DIRECTIONS: Retype every record exactly. Leave the pictures out.
*** Opening of GIVEN DATA ***
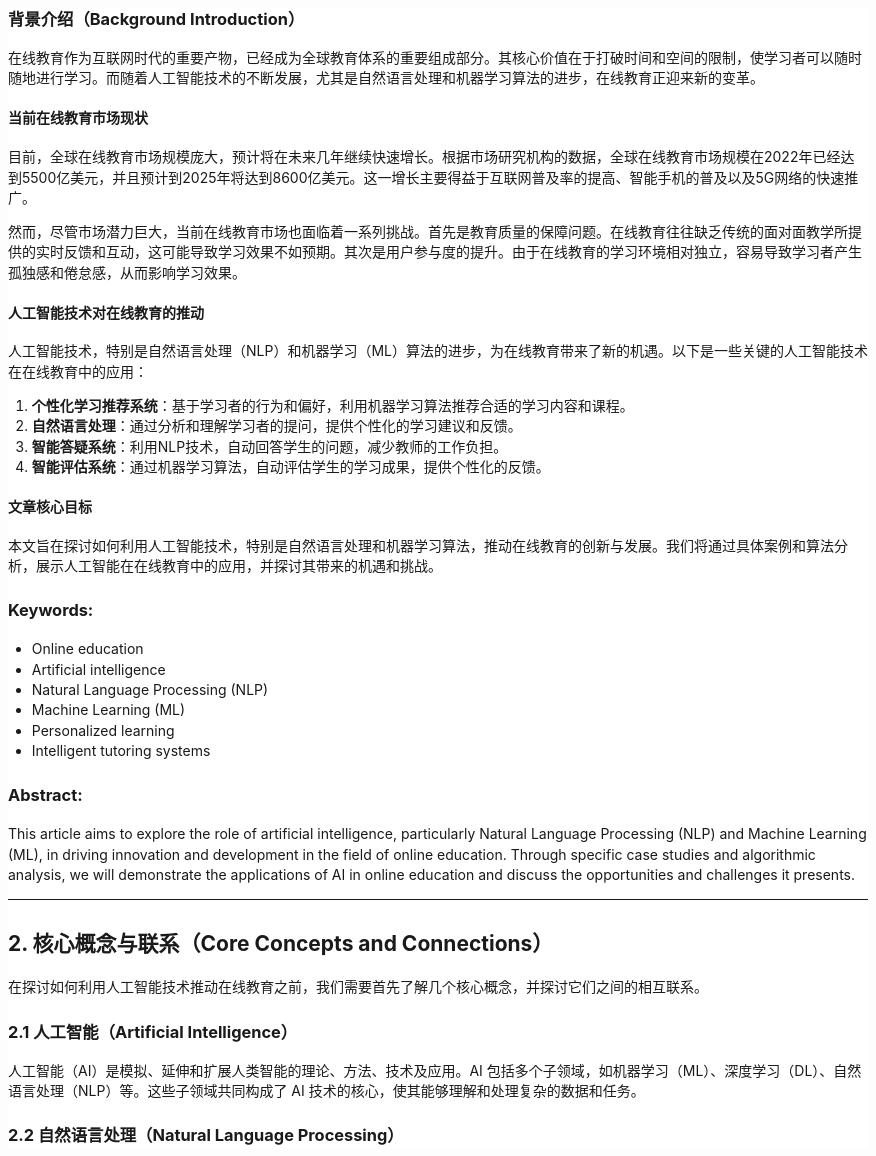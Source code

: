                  

### 背景介绍（Background Introduction）

在线教育作为互联网时代的重要产物，已经成为全球教育体系的重要组成部分。其核心价值在于打破时间和空间的限制，使学习者可以随时随地进行学习。而随着人工智能技术的不断发展，尤其是自然语言处理和机器学习算法的进步，在线教育正迎来新的变革。

#### 当前在线教育市场现状

目前，全球在线教育市场规模庞大，预计将在未来几年继续快速增长。根据市场研究机构的数据，全球在线教育市场规模在2022年已经达到5500亿美元，并且预计到2025年将达到8600亿美元。这一增长主要得益于互联网普及率的提高、智能手机的普及以及5G网络的快速推广。

然而，尽管市场潜力巨大，当前在线教育市场也面临着一系列挑战。首先是教育质量的保障问题。在线教育往往缺乏传统的面对面教学所提供的实时反馈和互动，这可能导致学习效果不如预期。其次是用户参与度的提升。由于在线教育的学习环境相对独立，容易导致学习者产生孤独感和倦怠感，从而影响学习效果。

#### 人工智能技术对在线教育的推动

人工智能技术，特别是自然语言处理（NLP）和机器学习（ML）算法的进步，为在线教育带来了新的机遇。以下是一些关键的人工智能技术在在线教育中的应用：

1. **个性化学习推荐系统**：基于学习者的行为和偏好，利用机器学习算法推荐合适的学习内容和课程。
2. **自然语言处理**：通过分析和理解学习者的提问，提供个性化的学习建议和反馈。
3. **智能答疑系统**：利用NLP技术，自动回答学生的问题，减少教师的工作负担。
4. **智能评估系统**：通过机器学习算法，自动评估学生的学习成果，提供个性化的反馈。

#### 文章核心目标

本文旨在探讨如何利用人工智能技术，特别是自然语言处理和机器学习算法，推动在线教育的创新与发展。我们将通过具体案例和算法分析，展示人工智能在在线教育中的应用，并探讨其带来的机遇和挑战。

### Keywords:
- Online education
- Artificial intelligence
- Natural Language Processing (NLP)
- Machine Learning (ML)
- Personalized learning
- Intelligent tutoring systems

### Abstract:
This article aims to explore the role of artificial intelligence, particularly Natural Language Processing (NLP) and Machine Learning (ML), in driving innovation and development in the field of online education. Through specific case studies and algorithmic analysis, we will demonstrate the applications of AI in online education and discuss the opportunities and challenges it presents.

------------------------------------------------------------------------------------------------------------

## 2. 核心概念与联系（Core Concepts and Connections）

在探讨如何利用人工智能技术推动在线教育之前，我们需要首先了解几个核心概念，并探讨它们之间的相互联系。

### 2.1 人工智能（Artificial Intelligence）

人工智能（AI）是模拟、延伸和扩展人类智能的理论、方法、技术及应用。AI 包括多个子领域，如机器学习（ML）、深度学习（DL）、自然语言处理（NLP）等。这些子领域共同构成了 AI 技术的核心，使其能够理解和处理复杂的数据和任务。

### 2.2 自然语言处理（Natural Language Processing）
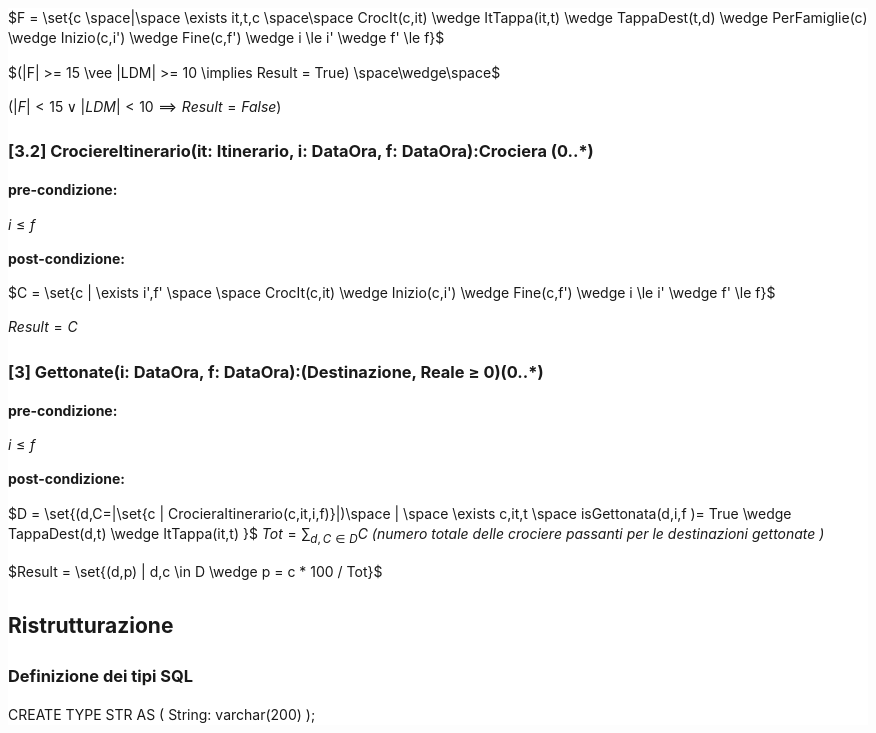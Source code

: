   

$F = \set{c \space|\space \exists it,t,c \space\space CrocIt(c,it) \wedge ItTappa(it,t) \wedge TappaDest(t,d) \wedge PerFamiglie(c) \wedge Inizio(c,i') \wedge Fine(c,f') \wedge i \le i' \wedge f' \le f}$

  

$(|F| >= 15 \vee |LDM| >= 10 \implies Result = True) \space\wedge\space$ 

$(|F| < 15 \vee |LDM| < 10 \implies Result = False)$

  

### [3.2] CrociereItinerario(it: Itinerario, i: DataOra, f: DataOra):Crociera (0..*)

**pre-condizione:**

  

$i \le f$

  

**post-condizione:**

  

$C = \set{c | \exists i',f' \space \space CrocIt(c,it) \wedge Inizio(c,i') \wedge Fine(c,f') \wedge i \le i' \wedge f' \le f}$

$Result = C$

  

### [3] Gettonate(i: DataOra, f: DataOra):(Destinazione, Reale $\ge$ 0)(0..*)

  

**pre-condizione:**

$i \le f$

**post-condizione:**

  

$D = \set{(d,C=|\set{c | CrocieraItinerario(c,it,i,f)}|)\space | \space \exists c,it,t \space isGettonata(d,i,f )= True \wedge TappaDest(d,t) \wedge ItTappa(it,t) }$
$Tot = \sum_{d,C \in D}{C}$
*(numero totale delle crociere passanti per le destinazioni gettonate )*
  

$Result = \set{(d,p) | d,c \in D \wedge p = c * 100 / Tot}$

  

## Ristrutturazione
### Definizione dei tipi SQL

CREATE TYPE STR AS (
 String: varchar(200)
);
*** Close of GIVEN DATA ***
EXPECTED ANSWER:
Source code

:                  

### 背景介绍（Background Introduction）

在线教育作为互联网时代的重要产物，已经成为全球教育体系的重要组成部分。其核心价值在于打破时间和空间的限制，使学习者可以随时随地进行学习。而随着人工智能技术的不断发展，尤其是自然语言处理和机器学习算法的进步，在线教育正迎来新的变革。

#### 当前在线教育市场现状

目前，全球在线教育市场规模庞大，预计将在未来几年继续快速增长。根据市场研究机构的数据，全球在线教育市场规模在2022年已经达到5500亿美元，并且预计到2025年将达到8600亿美元。这一增长主要得益于互联网普及率的提高、智能手机的普及以及5G网络的快速推广。

然而，尽管市场潜力巨大，当前在线教育市场也面临着一系列挑战。首先是教育质量的保障问题。在线教育往往缺乏传统的面对面教学所提供的实时反馈和互动，这可能导致学习效果不如预期。其次是用户参与度的提升。由于在线教育的学习环境相对独立，容易导致学习者产生孤独感和倦怠感，从而影响学习效果。

#### 人工智能技术对在线教育的推动

人工智能技术，特别是自然语言处理（NLP）和机器学习（ML）算法的进步，为在线教育带来了新的机遇。以下是一些关键的人工智能技术在在线教育中的应用：

1. **个性化学习推荐系统**：基于学习者的行为和偏好，利用机器学习算法推荐合适的学习内容和课程。
2. **自然语言处理**：通过分析和理解学习者的提问，提供个性化的学习建议和反馈。
3. **智能答疑系统**：利用NLP技术，自动回答学生的问题，减少教师的工作负担。
4. **智能评估系统**：通过机器学习算法，自动评估学生的学习成果，提供个性化的反馈。

#### 文章核心目标

本文旨在探讨如何利用人工智能技术，特别是自然语言处理和机器学习算法，推动在线教育的创新与发展。我们将通过具体案例和算法分析，展示人工智能在在线教育中的应用，并探讨其带来的机遇和挑战。

### Keywords:
- Online education
- Artificial intelligence
- Natural Language Processing (NLP)
- Machine Learning (ML)
- Personalized learning
- Intelligent tutoring systems

### Abstract:
This article aims to explore the role of artificial intelligence, particularly Natural Language Processing (NLP) and Machine Learning (ML), in driving innovation and development in the field of online education. Through specific case studies and algorithmic analysis, we will demonstrate the applications of AI in online education and discuss the opportunities and challenges it presents.

------------------------------------------------------------------------------------------------------------

## 2. 核心概念与联系（Core Concepts and Connections）

在探讨如何利用人工智能技术推动在线教育之前，我们需要首先了解几个核心概念，并探讨它们之间的相互联系。

### 2.1 人工智能（Artificial Intelligence）

人工智能（AI）是模拟、延伸和扩展人类智能的理论、方法、技术及应用。AI 包括多个子领域，如机器学习（ML）、深度学习（DL）、自然语言处理（NLP）等。这些子领域共同构成了 AI 技术的核心，使其能够理解和处理复杂的数据和任务。

### 2.2 自然语言处理（Natural Language Processing）
Source code

:   

$F = \set{c \space|\space \exists it,t,c \space\space CrocIt(c,it) \wedge ItTappa(it,t) \wedge TappaDest(t,d) \wedge PerFamiglie(c) \wedge Inizio(c,i') \wedge Fine(c,f') \wedge i \le i' \wedge f' \le f}$

  

$(|F| >= 15 \vee |LDM| >= 10 \implies Result = True) \space\wedge\space$ 

$(|F| < 15 \vee |LDM| < 10 \implies Result = False)$

  

### [3.2] CrociereItinerario(it: Itinerario, i: DataOra, f: DataOra):Crociera (0..*)

**pre-condizione:**

  

$i \le f$

  

**post-condizione:**

  

$C = \set{c | \exists i',f' \space \space CrocIt(c,it) \wedge Inizio(c,i') \wedge Fine(c,f') \wedge i \le i' \wedge f' \le f}$

$Result = C$

  

### [3] Gettonate(i: DataOra, f: DataOra):(Destinazione, Reale $\ge$ 0)(0..*)

  

**pre-condizione:**

$i \le f$

**post-condizione:**

  

$D = \set{(d,C=|\set{c | CrocieraItinerario(c,it,i,f)}|)\space | \space \exists c,it,t \space isGettonata(d,i,f )= True \wedge TappaDest(d,t) \wedge ItTappa(it,t) }$
$Tot = \sum_{d,C \in D}{C}$
*(numero totale delle crociere passanti per le destinazioni gettonate )*
  

$Result = \set{(d,p) | d,c \in D \wedge p = c * 100 / Tot}$

  

## Ristrutturazione
### Definizione dei tipi SQL

CREATE TYPE STR AS (
 String: varchar(200)
);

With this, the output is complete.